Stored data
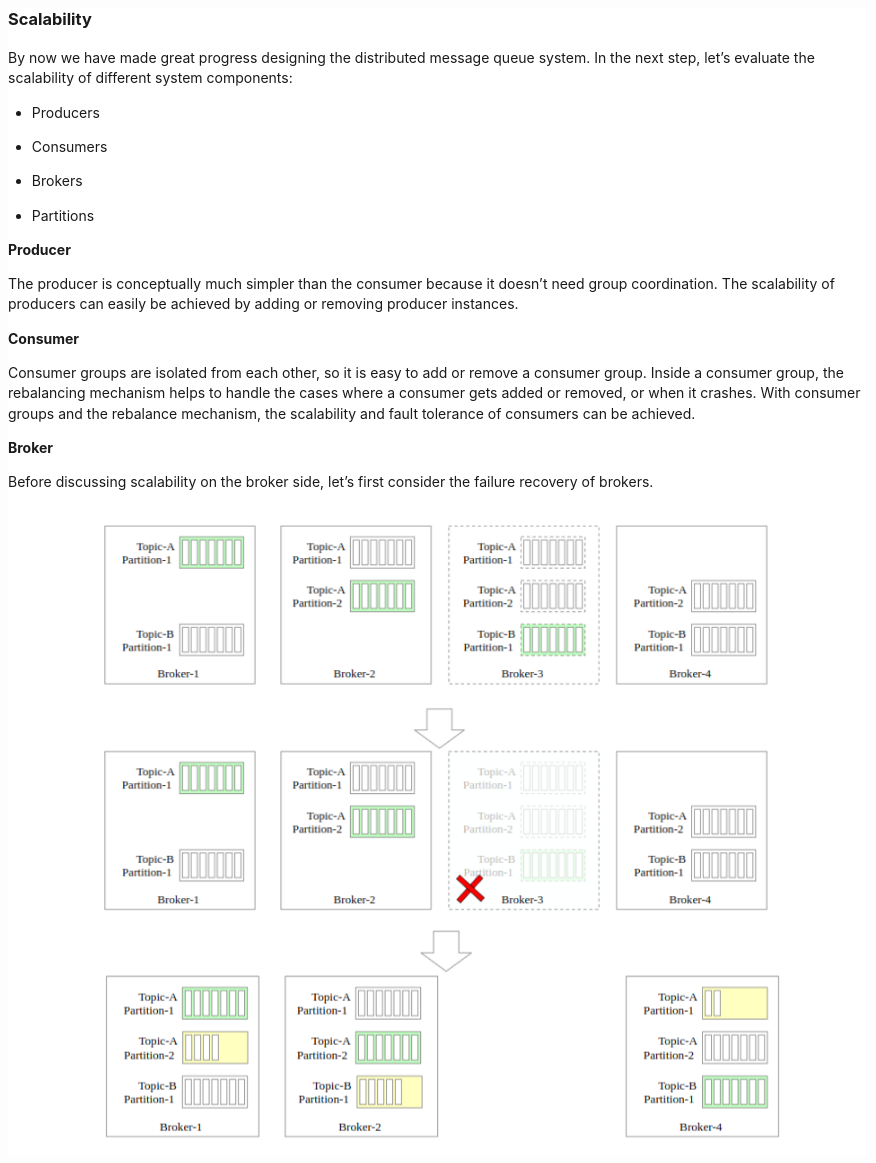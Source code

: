 ### Scalability

By now we have made great progress designing the distributed message queue system. In the next step, let’s evaluate the scalability of different system components:

 * Producers

 * Consumers

 * Brokers

 * Partitions

<b>Producer</b>

The producer is conceptually much simpler than the consumer because it doesn’t need group coordination. The scalability of producers can easily be achieved by adding or removing producer instances.

<b>Consumer</b>

Consumer groups are isolated from each other, so it is easy to add or remove a consumer group. Inside a consumer group, the rebalancing mechanism helps to handle the cases where a consumer gets added or removed, or when it crashes. With consumer groups and the rebalance mechanism, the scalability and fault tolerance of consumers can be achieved.

<b>Broker</b>

Before discussing scalability on the broker side, let’s first consider the failure recovery of brokers.

![broker_failure](images/broker_failure.png)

▶ **Task objective**: An exact repeat of the lines from the one containing "Before discussing scalability" through the final line of the entries is the whole answer.

▶ **Task answer**:
Before discussing scalability on the broker side, let’s first consider the failure recovery of brokers.

![broker_failure](images/broker_failure.png)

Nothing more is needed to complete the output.